# TT MK3 - Proposal



## TT_Tesh (Feb 22, 2009)

Woke up this morning and whilst having my morning coffee, I decided to read up on Piston-Heads News.

Seems there is news in the Automotive world of the New Mk3 TT gracing showrooms this year. Apparently its going to be based on a smaller version of the R8 type of styling and have alternative power solutions (doubt it'll be hybrid) but perhaps some other new technology.

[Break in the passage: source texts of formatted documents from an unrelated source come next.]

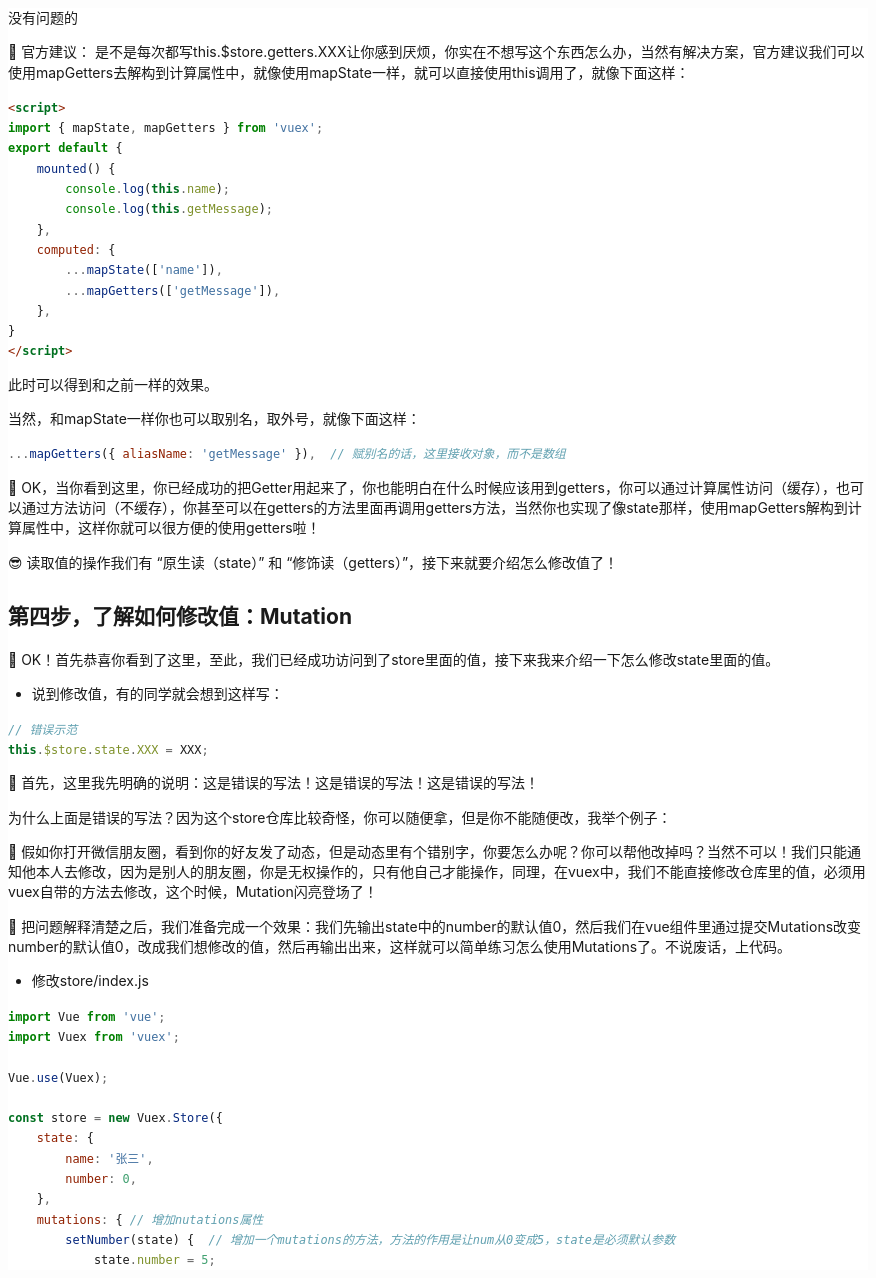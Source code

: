 没有问题的

🤖 官方建议： 是不是每次都写this.$store.getters.XXX让你感到厌烦，你实在不想写这个东西怎么办，当然有解决方案，官方建议我们可以使用mapGetters去解构到计算属性中，就像使用mapState一样，就可以直接使用this调用了，就像下面这样：

```html
<script>
import { mapState, mapGetters } from 'vuex';
export default {
    mounted() {
        console.log(this.name);
        console.log(this.getMessage);
    },
    computed: {
        ...mapState(['name']),
        ...mapGetters(['getMessage']),
    },
}
</script>
```

此时可以得到和之前一样的效果。

当然，和mapState一样你也可以取别名，取外号，就像下面这样：

```js
...mapGetters({ aliasName: 'getMessage' }),  // 赋别名的话，这里接收对象，而不是数组
```

🤗 OK，当你看到这里，你已经成功的把Getter用起来了，你也能明白在什么时候应该用到getters，你可以通过计算属性访问（缓存），也可以通过方法访问（不缓存），你甚至可以在getters的方法里面再调用getters方法，当然你也实现了像state那样，使用mapGetters解构到计算属性中，这样你就可以很方便的使用getters啦！

😎 读取值的操作我们有 “原生读（state）” 和 “修饰读（getters）”，接下来就要介绍怎么修改值了！

## 第四步，了解如何修改值：Mutation

🤗 OK！首先恭喜你看到了这里，至此，我们已经成功访问到了store里面的值，接下来我来介绍一下怎么修改state里面的值。

- 说到修改值，有的同学就会想到这样写：

```js
// 错误示范
this.$store.state.XXX = XXX;
```

🤪 首先，这里我先明确的说明：这是错误的写法！这是错误的写法！这是错误的写法！

为什么上面是错误的写法？因为这个store仓库比较奇怪，你可以随便拿，但是你不能随便改，我举个例子：

🤔 假如你打开微信朋友圈，看到你的好友发了动态，但是动态里有个错别字，你要怎么办呢？你可以帮他改掉吗？当然不可以！我们只能通知他本人去修改，因为是别人的朋友圈，你是无权操作的，只有他自己才能操作，同理，在vuex中，我们不能直接修改仓库里的值，必须用vuex自带的方法去修改，这个时候，Mutation闪亮登场了！

😬 把问题解释清楚之后，我们准备完成一个效果：我们先输出state中的number的默认值0，然后我们在vue组件里通过提交Mutations改变number的默认值0，改成我们想修改的值，然后再输出出来，这样就可以简单练习怎么使用Mutations了。不说废话，上代码。

- 修改store/index.js

```js
import Vue from 'vue';
import Vuex from 'vuex';

Vue.use(Vuex);

const store = new Vuex.Store({
    state: {
        name: '张三',
        number: 0,
    },
    mutations: { // 增加nutations属性
        setNumber(state) {  // 增加一个mutations的方法，方法的作用是让num从0变成5，state是必须默认参数
            state.number = 5;
```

Question is - does this mean the value of the MK1 TT will drop even further?!

Here is the full article.

http://www.pistonheads.co.uk/news/default.asp?storyId=21526


----------



## hanzo (Apr 6, 2009)

nonsense ! utter complete nonsense!

Audi would invest soo much into developing a TTRS just to throw in a new model one year later... just does not make sense

Audi might release a concept of the R4 which will have a shared platform with VW and Porsche for a mid engine roadster, but the TT will stay and if anything might get a slight minor cosmetic upgrade, and definitely some new bits in the interior. Only :!:


----------



## kmpowell (May 6, 2002)

hanzo said:


> nonsense ! utter complete nonsense!
> 
> Audi would invest soo much into developing a TTRS just to throw in a new model one year later... just does not make sense


Errr, sorry to break it to you, but it's not nonsense and it does make sense. There will be nothing this year or next, but the MK2 TT will be 6 years old in 2012, and an RS model in Audi's range always appears 1-2 years before the end of a model's lifecycle.


----------



## rustyintegrale (Oct 1, 2006)

If that is the new Mk3 I like the look of it. 8) Particularly the bulge over the rear arches... 

And Kev is right. The RS models always appear as the base design is being run out. I hope it's true. I've never been a real fan of the Mk2

Cheers

Rich


----------



## drjam (Apr 7, 2006)

TT_tesh said:


> Seems there is news in the Automotive world of the New Mk3 TT gracing showrooms *this year*.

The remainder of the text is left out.